それが功を奏し、この地域には「からあげ」専門店が多く芽生え、それが羽を広げて、大分県は一人あたりの鶏肉消費量で全国トップクラスを誇るまでに至った。
その理由には、鶏肉が容易に入手できたこと以外に、旧満州から引き揚げてきた人が中国の鶏料理を再現したことや、惣菜店が揚げたての「からあげ」をおかずとして提供したことなどが挙げられている。
現在中津市では「からあげ」専門店が30店以上あり、隣接する宇佐市や福岡県豊前市と合わせると60店以上になるという。
加えてこの地域の「からあげ」は、醤油やにんにく、しょうがなどをベースにしたタレに漬け込んで、下味をしっかりとつけてから揚げるものが多く、各店はそれぞれ異なる秘伝のタレを持つ。
そういったことから日本唐揚げ協会は、中核にあたる中津市を「からあげの聖地」と呼んでいる。
だが旅人は、中津だ宇佐だと行政の区割りに囚われず、共通の食文化を持つ「大分県北部」全体を、「からあげのメッカ」と捉えたほうがいい。

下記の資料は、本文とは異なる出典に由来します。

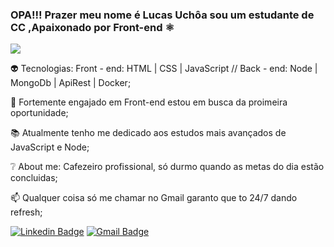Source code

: ### OPA!!! Prazer meu nome é Lucas Uchôa sou um estudante de CC ,Apaixonado por Front-end ⚛
![](https://media1.giphy.com/media/3knKct3fGqxhK/giphy.gif)


👽 Tecnologias: Front - end: HTML | CSS | JavaScript // Back - end: Node | MongoDb | ApiRest | Docker;

🚀 Fortemente engajado em Front-end estou em busca da proimeira oportunidade;

📚 Atualmente tenho me dedicado aos estudos mais avançados de JavaScript e Node;

❔ About me: Cafezeiro profissional, só durmo quando as metas do dia estão concluidas;

📫 Qualquer coisa só me chamar no Gmail garanto que to 24/7 dando refresh;


[![Linkedin Badge](https://img.shields.io/badge/-LinkedIn-blue?style=flat-square&logo=Linkedin&logoColor=white&link=https://www.linkedin.com/in/lucas-uchôa-4a0482187/)](https://www.linkedin.com/in/lucas-uchôa-4a0482187/)
[![Gmail Badge](https://img.shields.io/badge/-Gmail-c14438?style=flat-square&logo=Gmail&logoColor=white&link=mailto:lucasismael03@gmail.com)](mailto:lucasismael03@gmail.com)
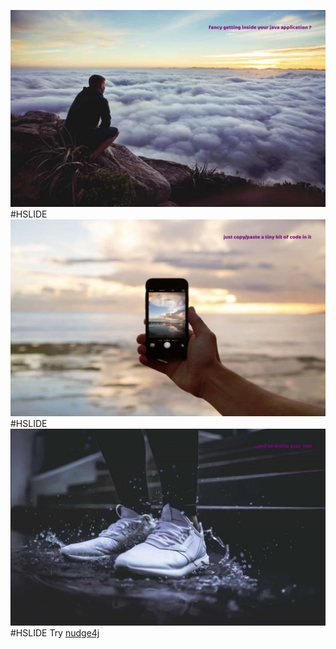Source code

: ![1](.gitpitch/1.jpg)
#HSLIDE
![2](.gitpitch/2.jpg)
#HSLIDE
![3](.gitpitch/3.jpg)
#HSLIDE
Try [nudge4j](https://lorenzoongithub.github.io/nudge4j/ "nudge4j") 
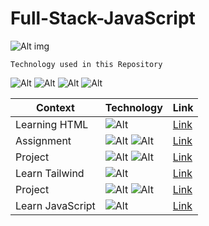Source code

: # Full-Stack-JavaScript

![Alt img](https://img.shields.io/badge/Getting-Started-yellow)

`Technology used in this Repository`

![Alt](https://img.shields.io/badge/-HTML-orange) ![Alt](https://img.shields.io/badge/-CSS-green) ![Alt](https://img.shields.io/badge/-TailwindCss-blue)
![Alt](https://img.shields.io/badge/-JavaScript-brightgreen)

| Context          | Technology                                                                                               | Link                                              |
| ---------------- | -------------------------------------------------------------------------------------------------------- | ------------------------------------------------- |
| Learning HTML    | ![Alt](https://img.shields.io/badge/-HTML-orange)                                                        | [Link](./Learn%20Html)                            |
| Assignment       | ![Alt](https://img.shields.io/badge/-HTML-orange) ![Alt](https://img.shields.io/badge/-CSS-green)        | [Link](./Assignments)                             |
| Project          | ![Alt](https://img.shields.io/badge/-HTML-orange) ![Alt](https://img.shields.io/badge/-CSS-green)        | [Link](./HTML%20CSS%20Projects)                   |
| Learn Tailwind   | ![Alt](https://img.shields.io/badge/-TailwindCss-blue)                                                   | [Link](./Learn%20Tailwind/Readme.md)              |
| Project          | ![Alt](https://img.shields.io/badge/-HTML-orange) ![Alt](https://img.shields.io/badge/-TailwindCss-blue) | [Link](./HTML%20TAILWINDCSS%20Projects/Readme.md) |
| Learn JavaScript | ![Alt](https://img.shields.io/badge/-JavaScript-brightgreen)                                             | [Link](./Learn%20JavaScript)                      |
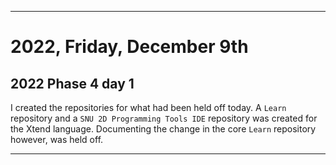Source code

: 
***

# 2022, Friday, December 9th

## 2022 Phase 4 day 1

I created the repositories for what had been held off today. A `Learn` repository and a `SNU 2D Programming Tools IDE` repository was created for the Xtend language. Documenting the change in the core `Learn` repository however, was held off.

<!-- Today wasn't planned to be a development day for new repositories. I am taking a temporary break from it to work on other projects. If I can gather more languages, I might start phase 4 (2022) earlier. <!-- Work is being done to get the [`Learn`](https://github.com/seanpm2001/Learn/) repository back up to date, as I couldn't keep up in the last 3 days of phase 3 of 2022. The current phase finished yesterday (2022, Tuesday, November 29th) new repositories are expected to start being created at an unknown time in 2022 December. !--> 

<!--
This is the end of phase 4 (2022) of the acceleration project for `seanpm2001/Learn`.
!-->

***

もし北海道級のでっかい区割りなら、全部「中津市」になるのだから(笑)。
中津の元祖「からあげ」専門店、中津からあげ総本家 もり山
一般的に中津市に初めてオープンした「からあげ」専門店は、1970年(昭和45年)7月開業の「森山からあげ店(現・中津からあげ総本家 もり山)」と云われている。
「中津からあげ総本家 もり山」の「からあげ」の特徴は、化学調味料を一切使用していないニンニクの塩だれと、この分厚い衣にある。
筆者は鶏肉をタレに漬け込むところを偶然目にしたのだが、タレのとろみがすごく、それが流れ落ちずにカリカリに揚がった皮がまたウマい。
写真の「中津からあげ総本家 もり山」三光本店は、筆者が訪ねた後の2019年に火災に遭っているが、鉄骨が入った店舗だったこともあり、以前の店舗の面影を残してリニューアルされている。
また公式サイトには、茨城県つくば市と、筆者が住む大阪府吹田市にある支店も紹介されている。
なお紛らわしいが、これまで紹介してきた「中津からあげ総本家 もり山」と、『元祖中津からあげ「もり山」』は違う店だ。
親戚同士らしいが、「総本家」から「元祖」に暖簾分けされているわけではないとのこと。
ちなみに全国に支店が多いのは、『元祖中津からあげ「もり山」』のほうになる。
大手の製粉会社と提携してインスタントの「から揚げ粉」を出すなど、商売はこっちのほうが上手なようだ。そのせいかどうかは分からないが、仲はそんなに良さそうには見えないね(笑)。
宇佐は「からあげ」専門店発祥の地?
宇佐市では2006年(平成18年)に、宇佐市職員有志4名で立ち上げた「宇佐市からあげ探検隊(現:USA★宇佐からあげ合衆国)」が、「からあげ」専門店の調査を行い、「からあげ」専門店発祥の起源は、宇佐市四日市の中華料理店「来々軒」にあったと公表している。
現在は中津市と良きライバル関係を築き、競い合うことでお互いを高め、地域の「からあげ」文化を支えているそうだが、なにかどこか腑に落ちない。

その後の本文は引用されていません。